■ EXERCISE ■
All entries are to be copied verbatim, while the pictures stay out.

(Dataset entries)
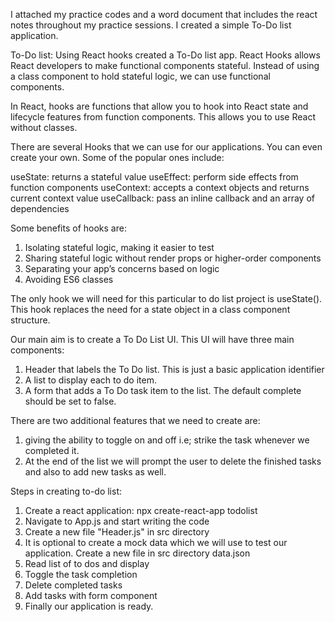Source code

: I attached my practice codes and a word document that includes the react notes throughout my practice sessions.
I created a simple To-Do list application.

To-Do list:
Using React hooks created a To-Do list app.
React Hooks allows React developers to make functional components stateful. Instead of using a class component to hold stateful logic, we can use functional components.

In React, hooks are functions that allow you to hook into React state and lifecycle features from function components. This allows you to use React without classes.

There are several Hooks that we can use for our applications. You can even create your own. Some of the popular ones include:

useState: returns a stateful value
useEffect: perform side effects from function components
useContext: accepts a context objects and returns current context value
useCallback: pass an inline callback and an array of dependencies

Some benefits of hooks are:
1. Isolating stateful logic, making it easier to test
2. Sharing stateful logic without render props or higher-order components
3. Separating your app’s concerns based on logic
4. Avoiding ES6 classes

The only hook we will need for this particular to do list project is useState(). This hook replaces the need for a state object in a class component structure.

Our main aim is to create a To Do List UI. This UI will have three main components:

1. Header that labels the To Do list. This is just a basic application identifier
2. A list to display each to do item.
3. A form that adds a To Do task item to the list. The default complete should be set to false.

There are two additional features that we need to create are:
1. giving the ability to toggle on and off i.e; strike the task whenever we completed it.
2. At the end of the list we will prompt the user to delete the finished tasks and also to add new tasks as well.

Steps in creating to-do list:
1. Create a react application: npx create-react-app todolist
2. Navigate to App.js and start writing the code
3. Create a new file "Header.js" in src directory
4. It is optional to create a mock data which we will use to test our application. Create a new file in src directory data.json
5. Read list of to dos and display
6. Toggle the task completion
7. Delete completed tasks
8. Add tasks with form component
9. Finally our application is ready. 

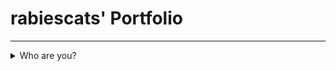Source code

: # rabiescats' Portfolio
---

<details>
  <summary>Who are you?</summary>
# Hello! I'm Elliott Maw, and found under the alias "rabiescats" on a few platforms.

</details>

■ SOLUTION TO THE EXERCISE ■
Source code

: I attached my practice codes and a word document that includes the react notes throughout my practice sessions.
I created a simple To-Do list application.

To-Do list:
Using React hooks created a To-Do list app.
React Hooks allows React developers to make functional components stateful. Instead of using a class component to hold stateful logic, we can use functional components.

In React, hooks are functions that allow you to hook into React state and lifecycle features from function components. This allows you to use React without classes.

There are several Hooks that we can use for our applications. You can even create your own. Some of the popular ones include:

useState: returns a stateful value
useEffect: perform side effects from function components
useContext: accepts a context objects and returns current context value
useCallback: pass an inline callback and an array of dependencies

Some benefits of hooks are:
1. Isolating stateful logic, making it easier to test
2. Sharing stateful logic without render props or higher-order components
3. Separating your app’s concerns based on logic
4. Avoiding ES6 classes

The only hook we will need for this particular to do list project is useState(). This hook replaces the need for a state object in a class component structure.

Our main aim is to create a To Do List UI. This UI will have three main components:

1. Header that labels the To Do list. This is just a basic application identifier
2. A list to display each to do item.
3. A form that adds a To Do task item to the list. The default complete should be set to false.

There are two additional features that we need to create are:
1. giving the ability to toggle on and off i.e; strike the task whenever we completed it.
2. At the end of the list we will prompt the user to delete the finished tasks and also to add new tasks as well.

Steps in creating to-do list:
1. Create a react application: npx create-react-app todolist
2. Navigate to App.js and start writing the code
3. Create a new file "Header.js" in src directory
4. It is optional to create a mock data which we will use to test our application. Create a new file in src directory data.json
5. Read list of to dos and display
6. Toggle the task completion
7. Delete completed tasks
8. Add tasks with form component
9. Finally our application is ready. 

Source code

: # rabiescats' Portfolio
---

<details>
  <summary>Who are you?</summary>
# Hello! I'm Elliott Maw, and found under the alias "rabiescats" on a few platforms.

</details>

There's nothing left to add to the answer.